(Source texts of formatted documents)
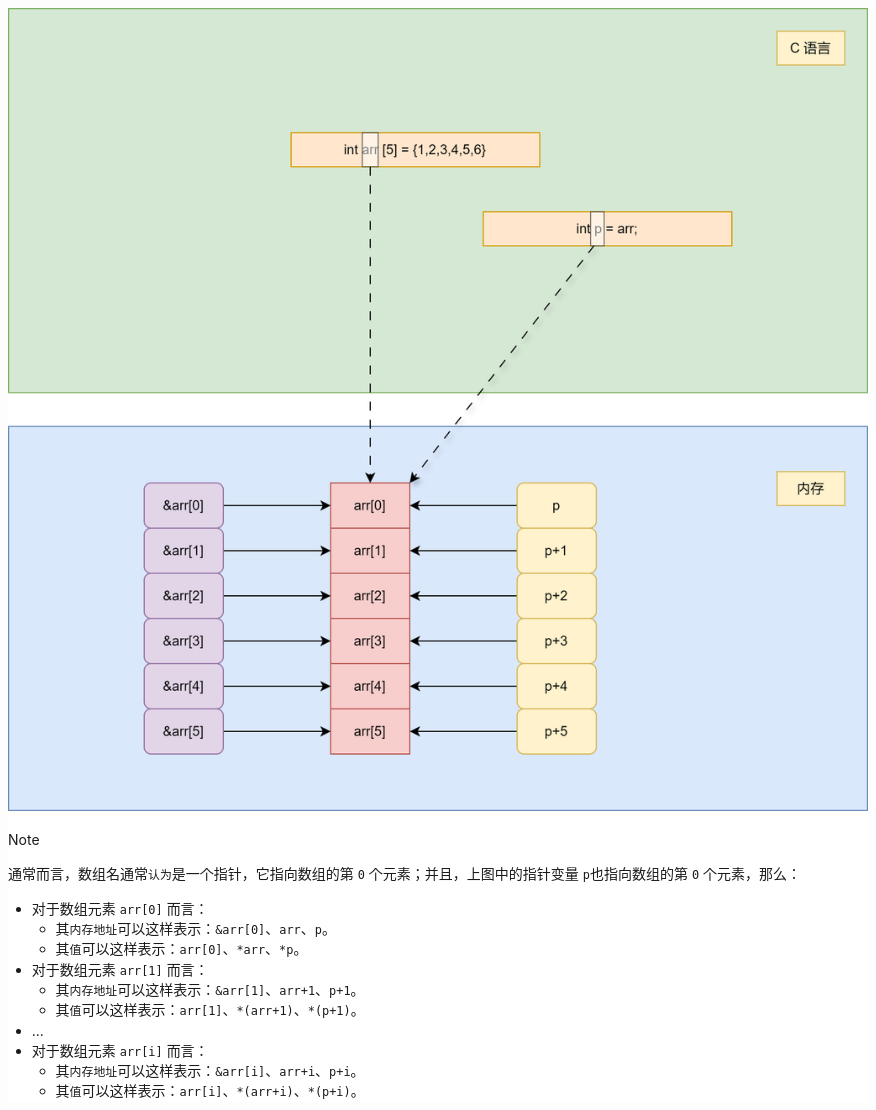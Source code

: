 ![](./assets/3.svg)

> [!NOTE]
>
> 通常而言，数组名通常`认为`是一个指针，它指向数组的第 `0` 个元素；并且，上图中的指针变量 `p`也指向数组的第 `0` 个元素，那么：
>
> * 对于数组元素 `arr[0]` 而言：
>   * 其`内存地址`可以这样表示：`&arr[0]`、`arr`、`p`。
>   * 其`值`可以这样表示：`arr[0]`、`*arr`、`*p`。
> * 对于数组元素 `arr[1]` 而言：
>   * 其`内存地址`可以这样表示：`&arr[1]`、`arr+1`、`p+1`。
>   * 其`值`可以这样表示：`arr[1]`、`*(arr+1)`、`*(p+1)`。
> * ...
> * 对于数组元素 `arr[i]` 而言：
>   * 其`内存地址`可以这样表示：`&arr[i]`、`arr+i`、`p+i`。
>   * 其`值`可以这样表示：`arr[i]`、`*(arr+i)`、`*(p+i)`。
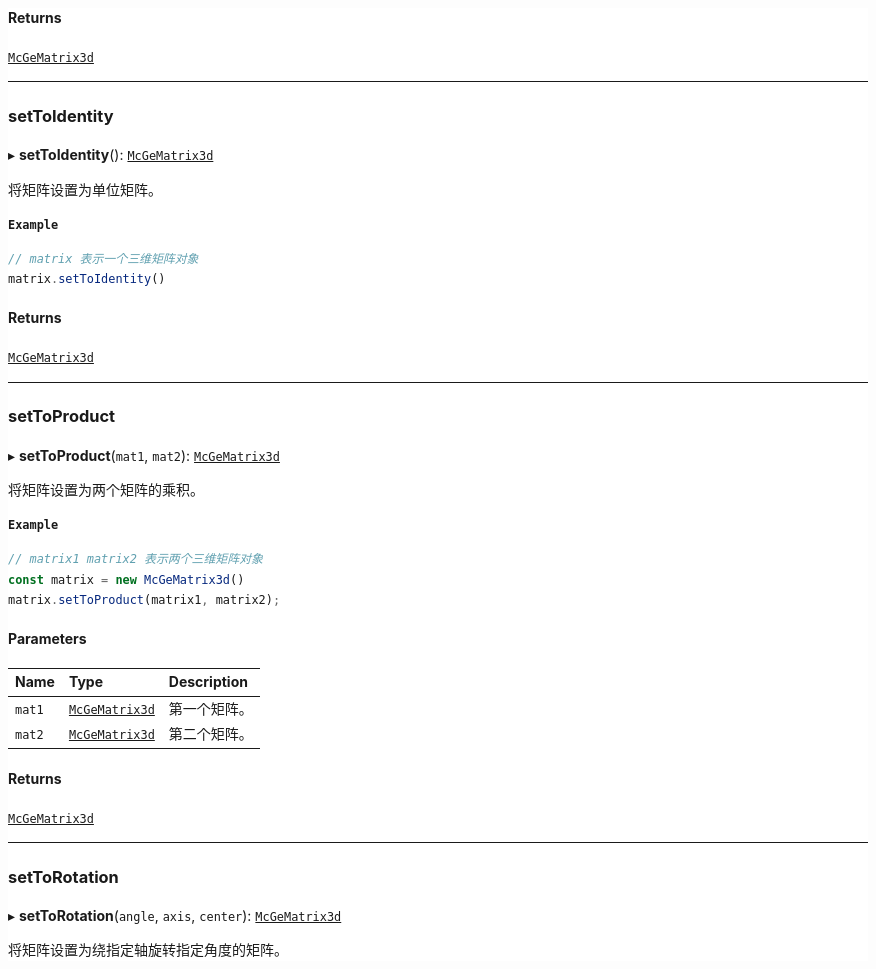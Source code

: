 #### Returns

[`McGeMatrix3d`](2d.McGeMatrix3d.md)

___

### setToIdentity

▸ **setToIdentity**(): [`McGeMatrix3d`](2d.McGeMatrix3d.md)

将矩阵设置为单位矩阵。

**`Example`**

```ts
// matrix 表示一个三维矩阵对象
matrix.setToIdentity()
```

#### Returns

[`McGeMatrix3d`](2d.McGeMatrix3d.md)

___

### setToProduct

▸ **setToProduct**(`mat1`, `mat2`): [`McGeMatrix3d`](2d.McGeMatrix3d.md)

将矩阵设置为两个矩阵的乘积。

**`Example`**

```ts
// matrix1 matrix2 表示两个三维矩阵对象
const matrix = new McGeMatrix3d()
matrix.setToProduct(matrix1, matrix2);
```

#### Parameters

| Name | Type | Description |
| :------ | :------ | :------ |
| `mat1` | [`McGeMatrix3d`](2d.McGeMatrix3d.md) | 第一个矩阵。 |
| `mat2` | [`McGeMatrix3d`](2d.McGeMatrix3d.md) | 第二个矩阵。 |

#### Returns

[`McGeMatrix3d`](2d.McGeMatrix3d.md)

___

### setToRotation

▸ **setToRotation**(`angle`, `axis`, `center`): [`McGeMatrix3d`](2d.McGeMatrix3d.md)

将矩阵设置为绕指定轴旋转指定角度的矩阵。
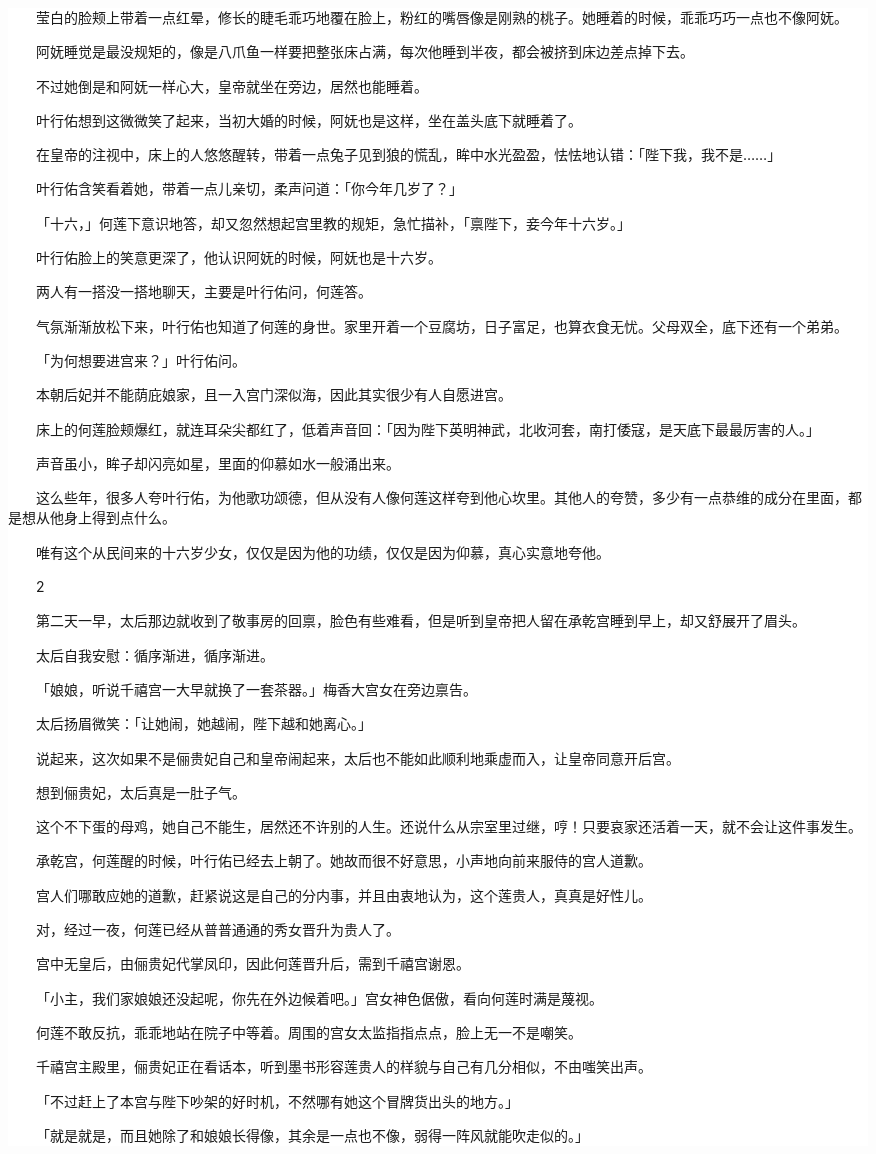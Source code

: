 &emsp;&emsp;莹白的脸颊上带着一点红晕，修长的睫毛乖巧地覆在脸上，粉红的嘴唇像是刚熟的桃子。她睡着的时候，乖乖巧巧一点也不像阿妩。  
  
&emsp;&emsp;阿妩睡觉是最没规矩的，像是八爪鱼一样要把整张床占满，每次他睡到半夜，都会被挤到床边差点掉下去。  
  
&emsp;&emsp;不过她倒是和阿妩一样心大，皇帝就坐在旁边，居然也能睡着。  
  
&emsp;&emsp;叶行佑想到这微微笑了起来，当初大婚的时候，阿妩也是这样，坐在盖头底下就睡着了。  
  
&emsp;&emsp;在皇帝的注视中，床上的人悠悠醒转，带着一点兔子见到狼的慌乱，眸中水光盈盈，怯怯地认错：「陛下我，我不是……」  
  
&emsp;&emsp;叶行佑含笑看着她，带着一点儿亲切，柔声问道：「你今年几岁了？」  
  
&emsp;&emsp;「十六，」何莲下意识地答，却又忽然想起宫里教的规矩，急忙描补，「禀陛下，妾今年十六岁。」  
  
&emsp;&emsp;叶行佑脸上的笑意更深了，他认识阿妩的时候，阿妩也是十六岁。  
  
&emsp;&emsp;两人有一搭没一搭地聊天，主要是叶行佑问，何莲答。  
  
&emsp;&emsp;气氛渐渐放松下来，叶行佑也知道了何莲的身世。家里开着一个豆腐坊，日子富足，也算衣食无忧。父母双全，底下还有一个弟弟。  
  
&emsp;&emsp;「为何想要进宫来？」叶行佑问。  
  
&emsp;&emsp;本朝后妃并不能荫庇娘家，且一入宫门深似海，因此其实很少有人自愿进宫。  
  
&emsp;&emsp;床上的何莲脸颊爆红，就连耳朵尖都红了，低着声音回：「因为陛下英明神武，北收河套，南打倭寇，是天底下最最厉害的人。」  
  
&emsp;&emsp;声音虽小，眸子却闪亮如星，里面的仰慕如水一般涌出来。  
  
&emsp;&emsp;这么些年，很多人夸叶行佑，为他歌功颂德，但从没有人像何莲这样夸到他心坎里。其他人的夸赞，多少有一点恭维的成分在里面，都是想从他身上得到点什么。  
  
&emsp;&emsp;唯有这个从民间来的十六岁少女，仅仅是因为他的功绩，仅仅是因为仰慕，真心实意地夸他。  
  
&emsp;&emsp;2  
  
&emsp;&emsp;第二天一早，太后那边就收到了敬事房的回禀，脸色有些难看，但是听到皇帝把人留在承乾宫睡到早上，却又舒展开了眉头。  
  
&emsp;&emsp;太后自我安慰：循序渐进，循序渐进。  
  
&emsp;&emsp;「娘娘，听说千禧宫一大早就换了一套茶器。」梅香大宫女在旁边禀告。  
  
&emsp;&emsp;太后扬眉微笑：「让她闹，她越闹，陛下越和她离心。」  
  
&emsp;&emsp;说起来，这次如果不是俪贵妃自己和皇帝闹起来，太后也不能如此顺利地乘虚而入，让皇帝同意开后宫。  
  
&emsp;&emsp;想到俪贵妃，太后真是一肚子气。  
  
&emsp;&emsp;这个不下蛋的母鸡，她自己不能生，居然还不许别的人生。还说什么从宗室里过继，哼！只要哀家还活着一天，就不会让这件事发生。  
  
&emsp;&emsp;承乾宫，何莲醒的时候，叶行佑已经去上朝了。她故而很不好意思，小声地向前来服侍的宫人道歉。  
  
&emsp;&emsp;宫人们哪敢应她的道歉，赶紧说这是自己的分内事，并且由衷地认为，这个莲贵人，真真是好性儿。  
  
&emsp;&emsp;对，经过一夜，何莲已经从普普通通的秀女晋升为贵人了。  
  
&emsp;&emsp;宫中无皇后，由俪贵妃代掌凤印，因此何莲晋升后，需到千禧宫谢恩。  
  
&emsp;&emsp;「小主，我们家娘娘还没起呢，你先在外边候着吧。」宫女神色倨傲，看向何莲时满是蔑视。  
  
&emsp;&emsp;何莲不敢反抗，乖乖地站在院子中等着。周围的宫女太监指指点点，脸上无一不是嘲笑。  
  
&emsp;&emsp;千禧宫主殿里，俪贵妃正在看话本，听到墨书形容莲贵人的样貌与自己有几分相似，不由嗤笑出声。  
  
&emsp;&emsp;「不过赶上了本宫与陛下吵架的好时机，不然哪有她这个冒牌货出头的地方。」  
  
&emsp;&emsp;「就是就是，而且她除了和娘娘长得像，其余是一点也不像，弱得一阵风就能吹走似的。」  
  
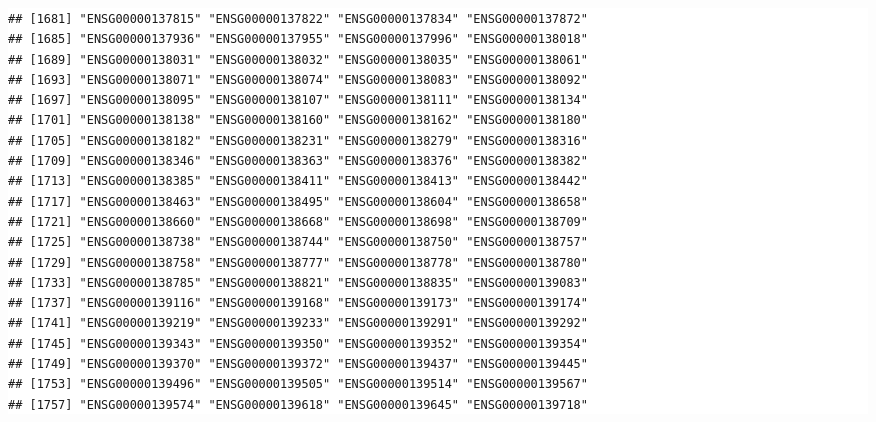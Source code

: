    ## [1681] "ENSG00000137815" "ENSG00000137822" "ENSG00000137834" "ENSG00000137872"
    ## [1685] "ENSG00000137936" "ENSG00000137955" "ENSG00000137996" "ENSG00000138018"
    ## [1689] "ENSG00000138031" "ENSG00000138032" "ENSG00000138035" "ENSG00000138061"
    ## [1693] "ENSG00000138071" "ENSG00000138074" "ENSG00000138083" "ENSG00000138092"
    ## [1697] "ENSG00000138095" "ENSG00000138107" "ENSG00000138111" "ENSG00000138134"
    ## [1701] "ENSG00000138138" "ENSG00000138160" "ENSG00000138162" "ENSG00000138180"
    ## [1705] "ENSG00000138182" "ENSG00000138231" "ENSG00000138279" "ENSG00000138316"
    ## [1709] "ENSG00000138346" "ENSG00000138363" "ENSG00000138376" "ENSG00000138382"
    ## [1713] "ENSG00000138385" "ENSG00000138411" "ENSG00000138413" "ENSG00000138442"
    ## [1717] "ENSG00000138463" "ENSG00000138495" "ENSG00000138604" "ENSG00000138658"
    ## [1721] "ENSG00000138660" "ENSG00000138668" "ENSG00000138698" "ENSG00000138709"
    ## [1725] "ENSG00000138738" "ENSG00000138744" "ENSG00000138750" "ENSG00000138757"
    ## [1729] "ENSG00000138758" "ENSG00000138777" "ENSG00000138778" "ENSG00000138780"
    ## [1733] "ENSG00000138785" "ENSG00000138821" "ENSG00000138835" "ENSG00000139083"
    ## [1737] "ENSG00000139116" "ENSG00000139168" "ENSG00000139173" "ENSG00000139174"
    ## [1741] "ENSG00000139219" "ENSG00000139233" "ENSG00000139291" "ENSG00000139292"
    ## [1745] "ENSG00000139343" "ENSG00000139350" "ENSG00000139352" "ENSG00000139354"
    ## [1749] "ENSG00000139370" "ENSG00000139372" "ENSG00000139437" "ENSG00000139445"
    ## [1753] "ENSG00000139496" "ENSG00000139505" "ENSG00000139514" "ENSG00000139567"
    ## [1757] "ENSG00000139574" "ENSG00000139618" "ENSG00000139645" "ENSG00000139718"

PROBLEM DETAILS –
What is the number of lines in the records that contain "内存地址"? Answer with it alone.

ANSWER FOR THE TASK –
3